The absence of non-compete provisions when purchasing a business should cause alarm bells to ring.

In the recent case of Luffeorm Limited v Kitsons LLP [2015] EWHC B10 (QB), the High Court was willing to hold a firm of solicitors liable in negligence and in breach of contract for failing to advise on the absence of non-compete provisions in the contract of sale.

The case

In April 2011, the claimants purchased the lease of a public house, the Highwayman's Haunt ('pub'), from the sellers. The sale included the purchase of the business of the pub as a going concern and the largest part of the consideration was for goodwill. Just three months from completion, one of the sellers took over another public house within a three mile radius of the pub. The claimants believed that the pub's customers had decided to follow the sellers and that this had led to a severe decline in the profits of their business. In July 2012, the claimants sold the lease of the pub for considerably less than they paid for it.

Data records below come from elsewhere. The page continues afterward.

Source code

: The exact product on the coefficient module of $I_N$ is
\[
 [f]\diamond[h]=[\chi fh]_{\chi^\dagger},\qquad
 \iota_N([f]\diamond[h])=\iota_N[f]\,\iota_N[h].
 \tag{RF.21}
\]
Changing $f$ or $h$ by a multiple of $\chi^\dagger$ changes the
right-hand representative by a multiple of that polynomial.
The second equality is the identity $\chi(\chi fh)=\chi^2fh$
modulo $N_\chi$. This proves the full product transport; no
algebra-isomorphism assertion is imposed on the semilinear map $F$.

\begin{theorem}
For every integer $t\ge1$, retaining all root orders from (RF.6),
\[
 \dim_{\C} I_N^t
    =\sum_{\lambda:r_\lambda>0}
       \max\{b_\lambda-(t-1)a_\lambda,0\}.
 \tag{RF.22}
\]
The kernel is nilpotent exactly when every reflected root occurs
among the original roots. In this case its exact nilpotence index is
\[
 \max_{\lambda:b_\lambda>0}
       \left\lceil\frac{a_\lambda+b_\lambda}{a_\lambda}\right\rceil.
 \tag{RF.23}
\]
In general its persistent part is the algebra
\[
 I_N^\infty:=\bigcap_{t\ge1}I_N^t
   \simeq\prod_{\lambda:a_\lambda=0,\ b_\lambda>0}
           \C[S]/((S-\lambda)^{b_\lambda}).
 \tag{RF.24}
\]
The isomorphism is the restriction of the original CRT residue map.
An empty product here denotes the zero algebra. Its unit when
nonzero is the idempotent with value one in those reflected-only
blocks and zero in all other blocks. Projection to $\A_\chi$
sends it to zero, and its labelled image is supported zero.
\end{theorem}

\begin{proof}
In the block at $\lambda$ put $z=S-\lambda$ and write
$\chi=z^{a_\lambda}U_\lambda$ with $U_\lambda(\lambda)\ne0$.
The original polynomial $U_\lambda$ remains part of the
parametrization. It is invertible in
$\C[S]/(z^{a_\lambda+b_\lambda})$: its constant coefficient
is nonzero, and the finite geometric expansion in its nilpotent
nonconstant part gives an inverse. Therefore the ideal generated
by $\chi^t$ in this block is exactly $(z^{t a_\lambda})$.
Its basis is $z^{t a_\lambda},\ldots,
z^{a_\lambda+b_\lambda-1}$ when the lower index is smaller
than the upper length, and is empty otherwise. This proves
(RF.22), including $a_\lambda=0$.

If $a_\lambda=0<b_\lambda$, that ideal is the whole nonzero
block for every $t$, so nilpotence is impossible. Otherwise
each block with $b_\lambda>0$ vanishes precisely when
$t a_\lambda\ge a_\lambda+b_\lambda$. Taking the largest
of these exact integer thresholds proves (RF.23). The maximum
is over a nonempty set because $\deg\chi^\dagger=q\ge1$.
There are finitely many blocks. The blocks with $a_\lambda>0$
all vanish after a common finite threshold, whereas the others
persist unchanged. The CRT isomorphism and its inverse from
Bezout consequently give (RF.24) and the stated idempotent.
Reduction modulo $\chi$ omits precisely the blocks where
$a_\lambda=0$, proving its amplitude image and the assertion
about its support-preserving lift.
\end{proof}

The claimants argued that the downturn in their business (and therefore their loss) would not have been suffered if the contract with the sellers had contained a covenant restraining the sellers from operating a competing public house within a five mile radius for a period of two years and if their solicitor had advised them of the risk that trade might be diverted if there was no such covenant.

What was the solicitor expected to do?

The court considered a number of cases concerning the extent of a solicitor's retainer. It accepted that the solicitor had no duty to advise the claimants on the commercial risks inherent in the transaction. The solicitor was retained to act on behalf of the claimants with their purchase of the 'leasehold business'. This was deemed to go beyond mere conveyancing in respect of the lease. However the solicitor should have noticed, and drawn to the claimants' attention, the absence of a restraint of trade covenant. His failure to do so meant that he was negligent and in breach of contract.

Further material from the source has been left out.